Start of Data to process
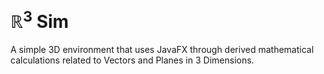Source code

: # $\mathbb{R}^3 \text{ Sim}$
A simple 3D environment that uses JavaFX through derived mathematical calculations related to Vectors and Planes in 3 Dimensions.
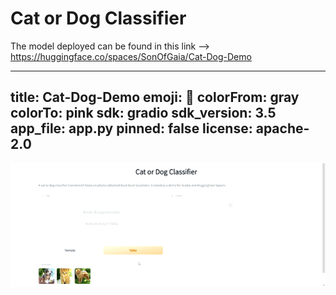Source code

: 
# Cat or Dog Classifier

The model deployed can be found in this link --> https://huggingface.co/spaces/SonOfGaia/Cat-Dog-Demo

---
title: Cat-Dog-Demo
emoji: 🐢
colorFrom: gray
colorTo: pink
sdk: gradio
sdk_version: 3.5
app_file: app.py
pinned: false
license: apache-2.0
---

![](https://github.com/mustafaAlgun/Cat-or-Dog-Classifier/blob/main/demo_app_gif.gif)
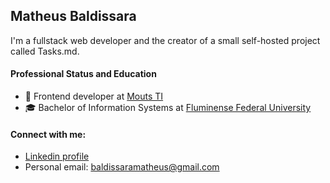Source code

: ## Matheus Baldissara
I'm a fullstack web developer and the creator of a small self-hosted project called Tasks.md.

#### Professional Status and Education
- 💼 Frontend developer at [Mouts TI](https://mouts.info/)
- 🎓 Bachelor of Information Systems at [Fluminense Federal University](https://www.uff.br/) 

#### Connect with me:
- [Linkedin profile](https://linkedin.com/in/baldissaramatheus)
- Personal email: baldissaramatheus@gmail.com
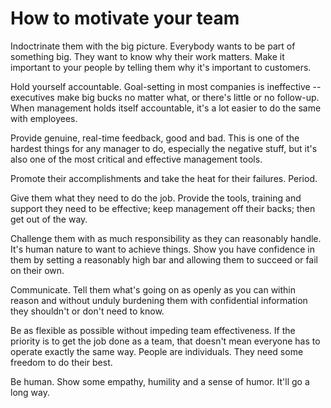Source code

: # How to motivate your team

Indoctrinate them with the big picture. Everybody wants to be 
part of something big. They want to know why their work matters. Make it
 important to your people by telling them why it's important to 
customers.

Hold yourself accountable. Goal-setting in 
most companies is ineffective -- executives make big bucks no matter 
what, or there's little or no follow-up. When management holds itself 
accountable, it's a lot easier to do the same with employees.

Provide genuine, real-time feedback, good and bad. This
 is one of the hardest things for any manager to do, especially the 
negative stuff, but it's also one of the most critical and effective 
management tools.

Promote their accomplishments and take the heat for their failures. Period.

Give them what they need to do the job. Provide the tools, training and support they need to be effective; keep management off their backs; then get out of the way.

Challenge them with as much responsibility as they can reasonably handle.
 It's human nature to want to achieve things. Show you have confidence 
in them by setting a reasonably high bar and allowing them to succeed or
 fail on their own.

Communicate. Tell them what's going on
 as openly as you can within reason and without unduly burdening them 
with confidential information they shouldn't or don't need to know.

Be as flexible as possible without impeding team effectiveness. If
 the priority is to get the job done as a team, that doesn't mean 
everyone has to operate exactly the same way. People are individuals. 
They need some freedom to do their best.

Be human. Show some empathy, humility and a sense of humor. It'll go a long way.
End of Data to process
(Brief)
Take the lines from the start of the entries through the line containing "with confidential information" and set them down exactly, leaving out every picture.

(Expected output)
Source code

: # $\mathbb{R}^3 \text{ Sim}$
A simple 3D environment that uses JavaFX through derived mathematical calculations related to Vectors and Planes in 3 Dimensions.
Source code

: 
# Cat or Dog Classifier

The model deployed can be found in this link --> https://huggingface.co/spaces/SonOfGaia/Cat-Dog-Demo

---
title: Cat-Dog-Demo
emoji: 🐢
colorFrom: gray
colorTo: pink
sdk: gradio
sdk_version: 3.5
app_file: app.py
pinned: false
license: apache-2.0
---

![](https://github.com/mustafaAlgun/Cat-or-Dog-Classifier/blob/main/demo_app_gif.gif)
Source code

: ## Matheus Baldissara
I'm a fullstack web developer and the creator of a small self-hosted project called Tasks.md.

#### Professional Status and Education
- 💼 Frontend developer at [Mouts TI](https://mouts.info/)
- 🎓 Bachelor of Information Systems at [Fluminense Federal University](https://www.uff.br/) 

#### Connect with me:
- [Linkedin profile](https://linkedin.com/in/baldissaramatheus)
- Personal email: baldissaramatheus@gmail.com
Source code

: # How to motivate your team

Indoctrinate them with the big picture. Everybody wants to be 
part of something big. They want to know why their work matters. Make it
 important to your people by telling them why it's important to 
customers.

Hold yourself accountable. Goal-setting in 
most companies is ineffective -- executives make big bucks no matter 
what, or there's little or no follow-up. When management holds itself 
accountable, it's a lot easier to do the same with employees.

Provide genuine, real-time feedback, good and bad. This
 is one of the hardest things for any manager to do, especially the 
negative stuff, but it's also one of the most critical and effective 
management tools.

Promote their accomplishments and take the heat for their failures. Period.

Give them what they need to do the job. Provide the tools, training and support they need to be effective; keep management off their backs; then get out of the way.

Challenge them with as much responsibility as they can reasonably handle.
 It's human nature to want to achieve things. Show you have confidence 
in them by setting a reasonably high bar and allowing them to succeed or
 fail on their own.

Communicate. Tell them what's going on
 as openly as you can within reason and without unduly burdening them 
with confidential information they shouldn't or don't need to know.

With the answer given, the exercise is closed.